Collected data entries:
§

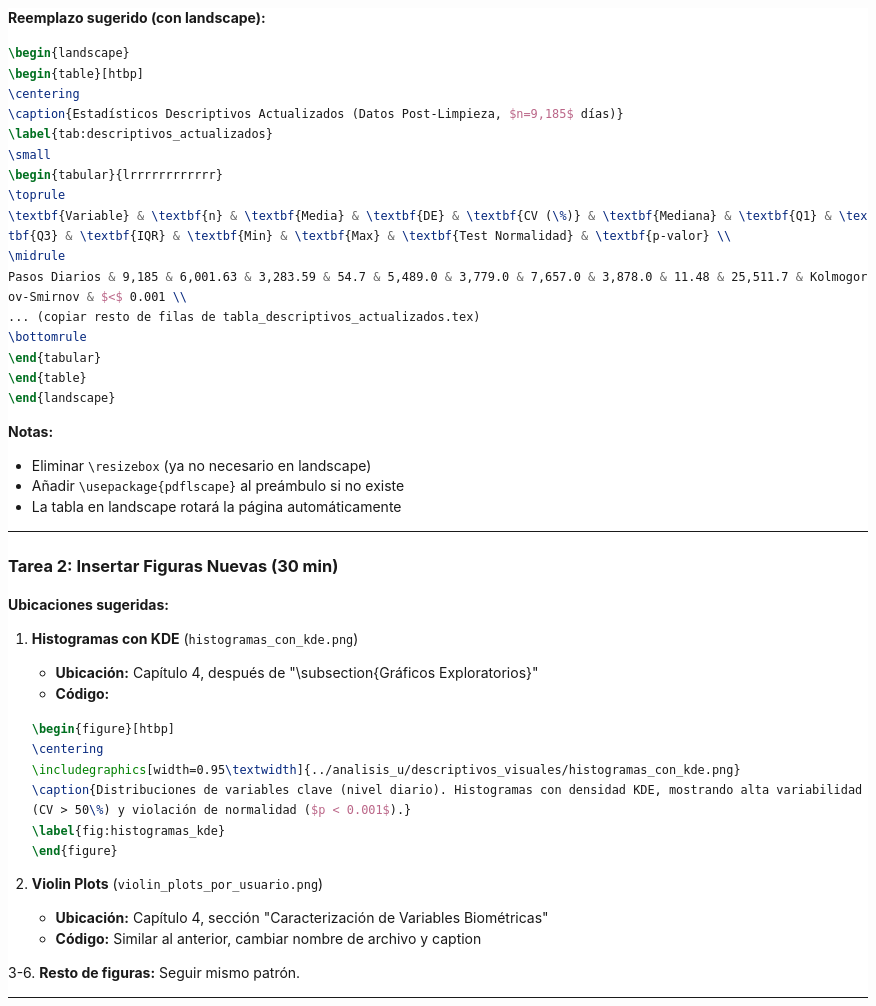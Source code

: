 **Reemplazo sugerido (con landscape):**
```latex
\begin{landscape}
\begin{table}[htbp]
\centering
\caption{Estadísticos Descriptivos Actualizados (Datos Post-Limpieza, $n=9,185$ días)}
\label{tab:descriptivos_actualizados}
\small
\begin{tabular}{lrrrrrrrrrrrr}
\toprule
\textbf{Variable} & \textbf{n} & \textbf{Media} & \textbf{DE} & \textbf{CV (\%)} & \textbf{Mediana} & \textbf{Q1} & \textbf{Q3} & \textbf{IQR} & \textbf{Min} & \textbf{Max} & \textbf{Test Normalidad} & \textbf{p-valor} \\
\midrule
Pasos Diarios & 9,185 & 6,001.63 & 3,283.59 & 54.7 & 5,489.0 & 3,779.0 & 7,657.0 & 3,878.0 & 11.48 & 25,511.7 & Kolmogorov-Smirnov & $<$ 0.001 \\
... (copiar resto de filas de tabla_descriptivos_actualizados.tex)
\bottomrule
\end{tabular}
\end{table}
\end{landscape}
```

**Notas:**
- Eliminar `\resizebox` (ya no necesario en landscape)
- Añadir `\usepackage{pdflscape}` al preámbulo si no existe
- La tabla en landscape rotará la página automáticamente

---

### **Tarea 2: Insertar Figuras Nuevas (30 min)**

**Ubicaciones sugeridas:**

1. **Histogramas con KDE** (`histogramas_con_kde.png`)
   - **Ubicación:** Capítulo 4, después de "\subsection{Gráficos Exploratorios}"
   - **Código:**
   ```latex
   \begin{figure}[htbp]
   \centering
   \includegraphics[width=0.95\textwidth]{../analisis_u/descriptivos_visuales/histogramas_con_kde.png}
   \caption{Distribuciones de variables clave (nivel diario). Histogramas con densidad KDE, mostrando alta variabilidad (CV > 50\%) y violación de normalidad ($p < 0.001$).}
   \label{fig:histogramas_kde}
   \end{figure}
   ```

2. **Violin Plots** (`violin_plots_por_usuario.png`)
   - **Ubicación:** Capítulo 4, sección "Caracterización de Variables Biométricas"
   - **Código:** Similar al anterior, cambiar nombre de archivo y caption

3-6. **Resto de figuras:** Seguir mismo patrón.

---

§

● PROBLEM REQUIREMENTS: Copy each line of the records above that carries the word "Código".

● REPLY TO THE EXERCISE:
   - **Código:**
   - **Código:** Similar al anterior, cambiar nombre de archivo y caption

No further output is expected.